The Virginia Senate has passed a bill that would allow Charlottesville and Albemarle County to raise the area’s sales tax to fund school renovation and construction.
The bill passed on Monday in a 27-10 vote, winning bipartisan support. It will move to the House of Delegates, where a similar bill introduced last year was nixed by Republicans.
If signed into law, the bill would allow the city and the county to bring an up-to-1% sales tax hike to their respective voters, who would then decide whether they’re willing to take on the extra cost at the register. Each locality could decide if they wanted to exclude a certain kind of good from the tax hike, such as groceries, city and county officials said.
A 1% increase would generate roughly $14 million for Charlottesville City Schools and $20 million for Albemarle County Public Schools, according to city and county officials.
“That’s a huge, huge amount,” Albemarle Board of Supervisors Chair Donna Price told The Daily Progress on Thursday.
It’s equivalent to about an 8% increase in property taxes, she said, and somewhat more recession-proof than those property taxes.
School buildings in the area and across the commonwealth are in desperate need of investment, according to the bill’s author, Democratic state Sen. Creigh Deeds, who represents the area in the General Assembly’s upper chamber.
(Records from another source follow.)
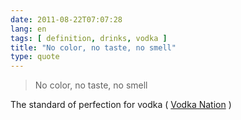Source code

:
 ```yaml
---
date: 2011-08-22T07:07:28
lang: en
tags: [ definition, drinks, vodka ]
title: "No color, no taste, no smell"
type: quote
---
```


> No color, no taste, no smell

The standard of perfection for vodka ( [Vodka
Nation](http://www.weeklystandard.com/articles/vodka-nation_582069.html?nopager=1)
)

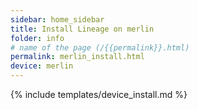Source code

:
 ```yaml
---
sidebar: home_sidebar
title: Install Lineage on merlin
folder: info
# name of the page (/{{permalink}}.html)
permalink: merlin_install.html
device: merlin
---
```

{% include templates/device_install.md %}
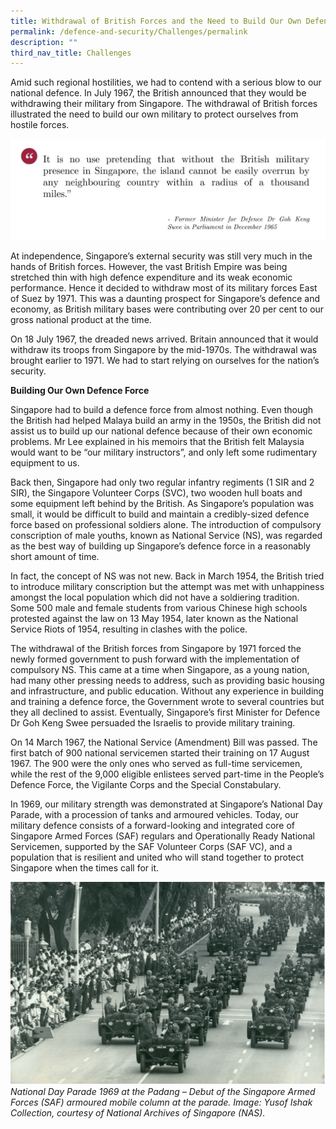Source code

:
 ```yaml
---
title: Withdrawal of British Forces and the Need to Build Our Own Defence Force
permalink: /defence-and-security/Challenges/permalink
description: ""
third_nav_title: Challenges
---
```

Amid such regional hostilities, we had to contend with a serious blow to our national defence. In July 1967, the British announced that they would be withdrawing their military from Singapore. The withdrawal of British forces illustrated the need to build our own military to protect ourselves from hostile forces.  

![](/images/Defence/Defence%203.jpg)

At independence, Singapore’s external security was still very much in the hands of British forces. However, the vast British Empire was being stretched thin with high defence expenditure and its weak economic performance. Hence it decided to withdraw most of its military forces East of Suez by 1971. This was a daunting prospect for Singapore’s defence and economy, as British military bases were contributing over 20 per cent to our gross national product at the time.

On 18 July 1967, the dreaded news arrived. Britain announced that it would withdraw its troops from Singapore by the mid-1970s. The withdrawal was brought earlier to 1971. We had to start relying on ourselves for the nation’s security. 

**Building Our Own Defence Force**

Singapore had to build a defence force from almost nothing. Even though the British had helped Malaya build an army in the 1950s, the British did not assist us to build up our national defence because of their own economic problems. Mr Lee explained in his memoirs that the British felt Malaysia would want to be “our military instructors”, and only left some rudimentary equipment to us.

Back then, Singapore had only two regular infantry regiments (1 SIR and 2 SIR), the Singapore Volunteer Corps (SVC), two wooden hull boats and some equipment left behind by the British. As Singapore’s population was small, it would be difficult to build and maintain a credibly-sized defence force based on professional soldiers alone. The introduction of compulsory conscription of male youths, known as National Service (NS), was regarded as the best way of building up Singapore’s defence force in a reasonably short amount of time. 

In fact, the concept of NS was not new. Back in March 1954, the British tried to introduce military conscription but the attempt was met with unhappiness amongst the local population which did not have a soldiering tradition. Some 500 male and female students from various Chinese high schools protested against the law on 13 May 1954, later known as the National Service Riots of 1954, resulting in clashes with the police. 

The withdrawal of the British forces from Singapore by 1971 forced the newly formed government to push forward with the implementation of compulsory NS. This came at a time when Singapore, as a young nation, had many other pressing needs to address, such as providing basic housing and infrastructure, and public education. Without any experience in building and training a defence force, the Government wrote to several countries but they all declined to assist. Eventually, Singapore’s first Minister for Defence Dr Goh Keng Swee persuaded the Israelis to provide military training. 

On 14 March 1967, the National Service (Amendment) Bill was passed. The first batch of 900 national servicemen started their training on 17 August 1967. The 900 were the only ones who served as full-time servicemen, while the rest of the 9,000 eligible enlistees served part-time in the People’s Defence Force, the Vigilante Corps and the Special Constabulary. 

In 1969, our military strength was demonstrated at Singapore’s National Day Parade, with a procession of tanks and armoured vehicles. Today, our military defence consists of a forward-looking and integrated core of Singapore Armed Forces (SAF) regulars and  Operationally Ready National Servicemen, supported by the SAF Volunteer Corps (SAF VC), and a population that is resilient and united who will stand together to protect Singapore when the times call for it. 

![](/images/Defence/National%20Day%20Parade.jpg)
*National Day Parade 1969 at the Padang – Debut of the Singapore Armed Forces (SAF) armoured mobile column at the parade. Image: Yusof Ishak Collection, courtesy of National Archives of Singapore (NAS).*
“We’ve got a $28 billion problem statewide. We’ve got a huge problem locally,” Deeds told The Daily Progress on Thursday.
Deeds said he wrote the bill that specifically targets Charlottesville and Albemarle County at the request of the city and county school divisions.
Both city and county schools are roughly the same age, around 60 to 70 years old. Officials said that means both divisions need capital funding to update and expand schools as student populations grow and their needs change.
“There’s no shortage of projects,” county schools spokeswoman Helen Dunn told The Daily Progress on Thursday.
And those projects are not superfluous, according to Charlottesville schools spokeswoman Beth Cheuk.
“The community, they’re in favor of our students having modern facilities,” Cheuk told The Daily Progress on Thursday. “They may not want the fanciest, shiniest thing you ever imagined, but they also know that our kids need better and deserve better than what they have now.”
In the city, Cheuk said the higher sales tax could benefit the Buford Middle School reconfiguration project, which would move sixth-grade facilities at Walker Upper Elementary School to Buford and convert Walker into a preschool. The first phase of that project is expected to cost $75 million, according to data from the city.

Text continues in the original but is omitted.